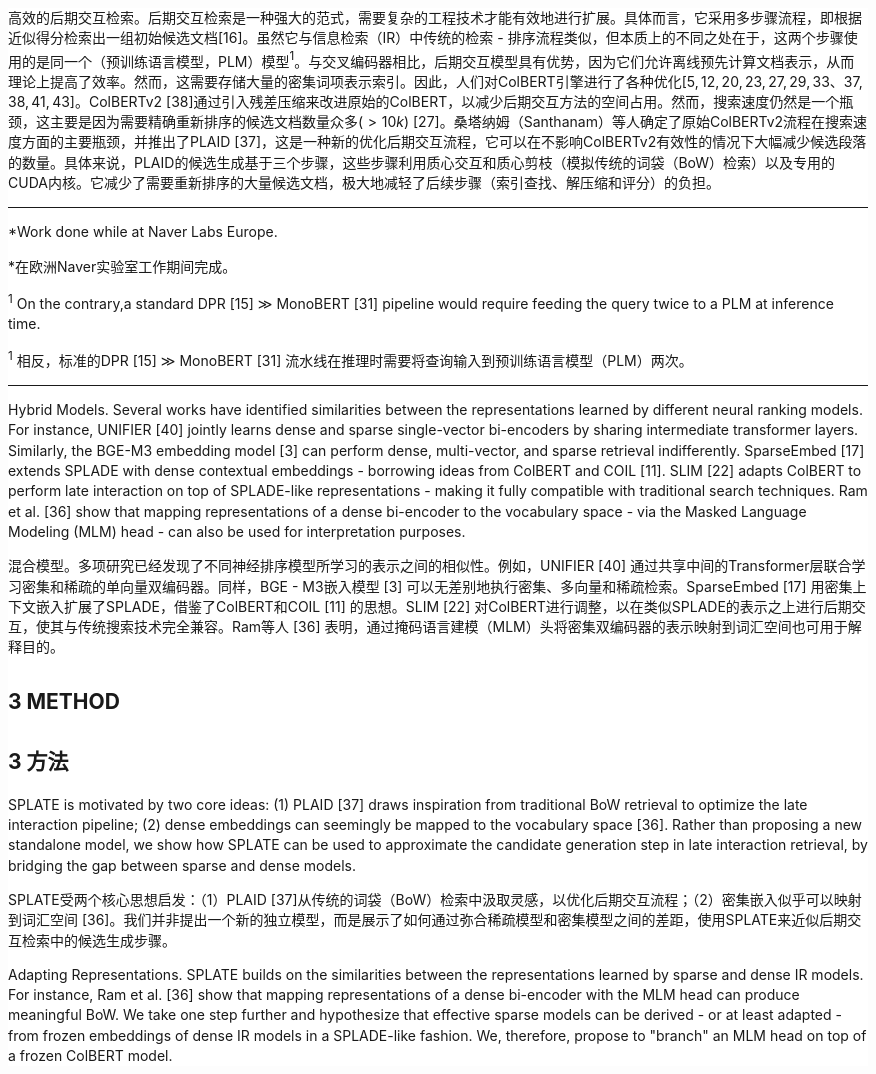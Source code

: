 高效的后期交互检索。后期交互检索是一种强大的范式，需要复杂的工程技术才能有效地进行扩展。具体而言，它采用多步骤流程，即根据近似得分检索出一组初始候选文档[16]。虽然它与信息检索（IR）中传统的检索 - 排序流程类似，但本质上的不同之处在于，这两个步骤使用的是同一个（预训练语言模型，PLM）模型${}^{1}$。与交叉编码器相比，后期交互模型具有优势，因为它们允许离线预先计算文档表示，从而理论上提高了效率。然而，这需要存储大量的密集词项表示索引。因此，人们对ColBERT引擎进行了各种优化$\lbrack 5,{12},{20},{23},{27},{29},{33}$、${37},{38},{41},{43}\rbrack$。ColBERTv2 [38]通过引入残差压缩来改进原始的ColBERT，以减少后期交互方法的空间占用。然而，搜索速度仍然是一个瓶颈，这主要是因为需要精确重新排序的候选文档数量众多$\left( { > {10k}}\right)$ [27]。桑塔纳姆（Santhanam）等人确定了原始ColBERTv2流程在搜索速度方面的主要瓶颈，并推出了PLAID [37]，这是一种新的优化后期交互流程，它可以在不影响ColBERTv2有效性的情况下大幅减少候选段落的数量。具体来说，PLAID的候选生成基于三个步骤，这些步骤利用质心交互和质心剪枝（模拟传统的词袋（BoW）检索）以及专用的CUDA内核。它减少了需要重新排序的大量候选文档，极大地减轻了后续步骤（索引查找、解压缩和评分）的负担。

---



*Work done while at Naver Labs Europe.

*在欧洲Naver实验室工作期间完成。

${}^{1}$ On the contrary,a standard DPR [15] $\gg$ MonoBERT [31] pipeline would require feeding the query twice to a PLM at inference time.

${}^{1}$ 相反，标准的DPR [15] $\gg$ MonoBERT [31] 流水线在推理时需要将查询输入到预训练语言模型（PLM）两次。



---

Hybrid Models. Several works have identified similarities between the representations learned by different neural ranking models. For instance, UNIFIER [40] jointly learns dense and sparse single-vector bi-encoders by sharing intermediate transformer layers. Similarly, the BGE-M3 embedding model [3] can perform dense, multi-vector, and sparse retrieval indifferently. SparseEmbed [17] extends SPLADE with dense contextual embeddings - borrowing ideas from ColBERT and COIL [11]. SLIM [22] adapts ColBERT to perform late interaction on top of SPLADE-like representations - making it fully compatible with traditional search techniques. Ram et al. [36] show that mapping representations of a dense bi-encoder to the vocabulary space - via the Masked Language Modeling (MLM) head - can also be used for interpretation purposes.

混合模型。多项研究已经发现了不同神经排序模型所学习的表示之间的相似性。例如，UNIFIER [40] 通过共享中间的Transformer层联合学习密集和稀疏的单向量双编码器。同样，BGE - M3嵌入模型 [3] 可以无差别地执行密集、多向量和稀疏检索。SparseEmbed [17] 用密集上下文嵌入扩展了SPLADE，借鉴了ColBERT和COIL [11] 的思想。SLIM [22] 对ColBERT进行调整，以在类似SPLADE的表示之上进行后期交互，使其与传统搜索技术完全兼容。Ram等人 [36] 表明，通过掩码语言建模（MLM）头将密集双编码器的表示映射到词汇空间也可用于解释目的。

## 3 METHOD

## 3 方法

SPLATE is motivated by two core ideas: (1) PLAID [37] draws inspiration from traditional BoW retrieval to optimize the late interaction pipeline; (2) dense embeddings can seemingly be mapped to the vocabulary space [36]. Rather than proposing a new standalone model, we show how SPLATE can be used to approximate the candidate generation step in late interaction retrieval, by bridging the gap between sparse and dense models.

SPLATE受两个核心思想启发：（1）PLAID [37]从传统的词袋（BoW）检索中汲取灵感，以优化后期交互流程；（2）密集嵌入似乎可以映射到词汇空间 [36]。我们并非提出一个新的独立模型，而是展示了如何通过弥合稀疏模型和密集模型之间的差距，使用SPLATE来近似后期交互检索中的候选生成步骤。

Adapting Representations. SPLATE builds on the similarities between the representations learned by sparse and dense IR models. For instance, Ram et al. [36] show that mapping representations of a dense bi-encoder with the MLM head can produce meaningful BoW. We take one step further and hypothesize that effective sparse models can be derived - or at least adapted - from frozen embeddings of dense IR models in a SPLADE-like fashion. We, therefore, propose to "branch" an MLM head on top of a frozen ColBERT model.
──────────
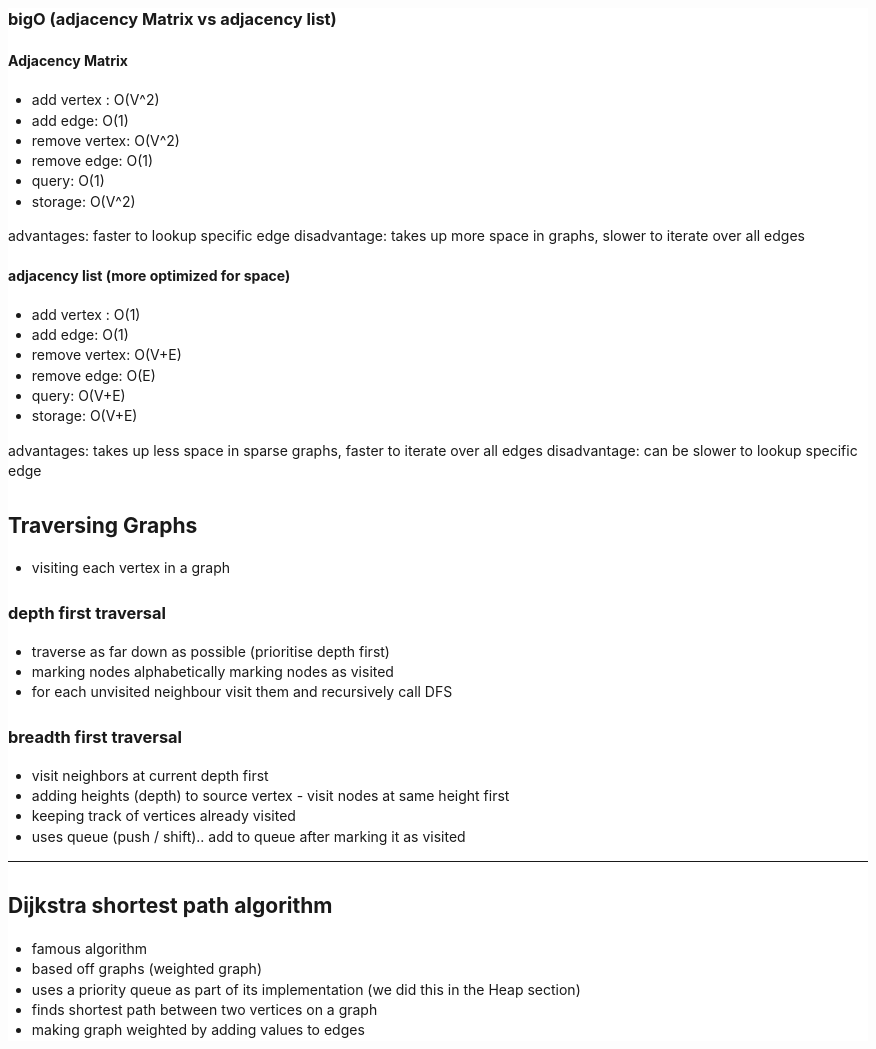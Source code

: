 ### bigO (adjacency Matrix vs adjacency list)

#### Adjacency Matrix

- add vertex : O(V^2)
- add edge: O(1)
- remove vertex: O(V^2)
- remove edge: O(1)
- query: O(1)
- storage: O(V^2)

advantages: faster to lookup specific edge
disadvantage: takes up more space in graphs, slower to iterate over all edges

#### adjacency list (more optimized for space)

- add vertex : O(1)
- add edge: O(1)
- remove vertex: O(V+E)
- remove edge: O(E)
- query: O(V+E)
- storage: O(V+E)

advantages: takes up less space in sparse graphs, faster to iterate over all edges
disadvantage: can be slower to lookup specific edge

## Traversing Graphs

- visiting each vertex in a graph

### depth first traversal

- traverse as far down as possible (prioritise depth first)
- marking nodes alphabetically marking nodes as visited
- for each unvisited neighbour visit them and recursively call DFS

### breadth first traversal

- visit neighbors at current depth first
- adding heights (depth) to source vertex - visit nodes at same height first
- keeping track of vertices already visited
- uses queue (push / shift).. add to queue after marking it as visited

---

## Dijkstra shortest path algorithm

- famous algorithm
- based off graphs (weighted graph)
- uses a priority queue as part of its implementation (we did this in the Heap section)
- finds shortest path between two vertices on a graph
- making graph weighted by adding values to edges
──────────
DIRECTIONS FOR THIS TASK:
Once you find the line with "通过共享中间的Transformer层联合学习密集和稀疏的单向量双编码器。同样，BGE - M3嵌入模型" above, print it and every line after it up to and including the line with "Adapting Representations. SPLATE", exactly as written and nothing else.

RESULT OF THE TASK:
混合模型。多项研究已经发现了不同神经排序模型所学习的表示之间的相似性。例如，UNIFIER [40] 通过共享中间的Transformer层联合学习密集和稀疏的单向量双编码器。同样，BGE - M3嵌入模型 [3] 可以无差别地执行密集、多向量和稀疏检索。SparseEmbed [17] 用密集上下文嵌入扩展了SPLADE，借鉴了ColBERT和COIL [11] 的思想。SLIM [22] 对ColBERT进行调整，以在类似SPLADE的表示之上进行后期交互，使其与传统搜索技术完全兼容。Ram等人 [36] 表明，通过掩码语言建模（MLM）头将密集双编码器的表示映射到词汇空间也可用于解释目的。

## 3 METHOD

## 3 方法

SPLATE is motivated by two core ideas: (1) PLAID [37] draws inspiration from traditional BoW retrieval to optimize the late interaction pipeline; (2) dense embeddings can seemingly be mapped to the vocabulary space [36]. Rather than proposing a new standalone model, we show how SPLATE can be used to approximate the candidate generation step in late interaction retrieval, by bridging the gap between sparse and dense models.

SPLATE受两个核心思想启发：（1）PLAID [37]从传统的词袋（BoW）检索中汲取灵感，以优化后期交互流程；（2）密集嵌入似乎可以映射到词汇空间 [36]。我们并非提出一个新的独立模型，而是展示了如何通过弥合稀疏模型和密集模型之间的差距，使用SPLATE来近似后期交互检索中的候选生成步骤。

Adapting Representations. SPLATE builds on the similarities between the representations learned by sparse and dense IR models. For instance, Ram et al. [36] show that mapping representations of a dense bi-encoder with the MLM head can produce meaningful BoW. We take one step further and hypothesize that effective sparse models can be derived - or at least adapted - from frozen embeddings of dense IR models in a SPLADE-like fashion. We, therefore, propose to "branch" an MLM head on top of a frozen ColBERT model.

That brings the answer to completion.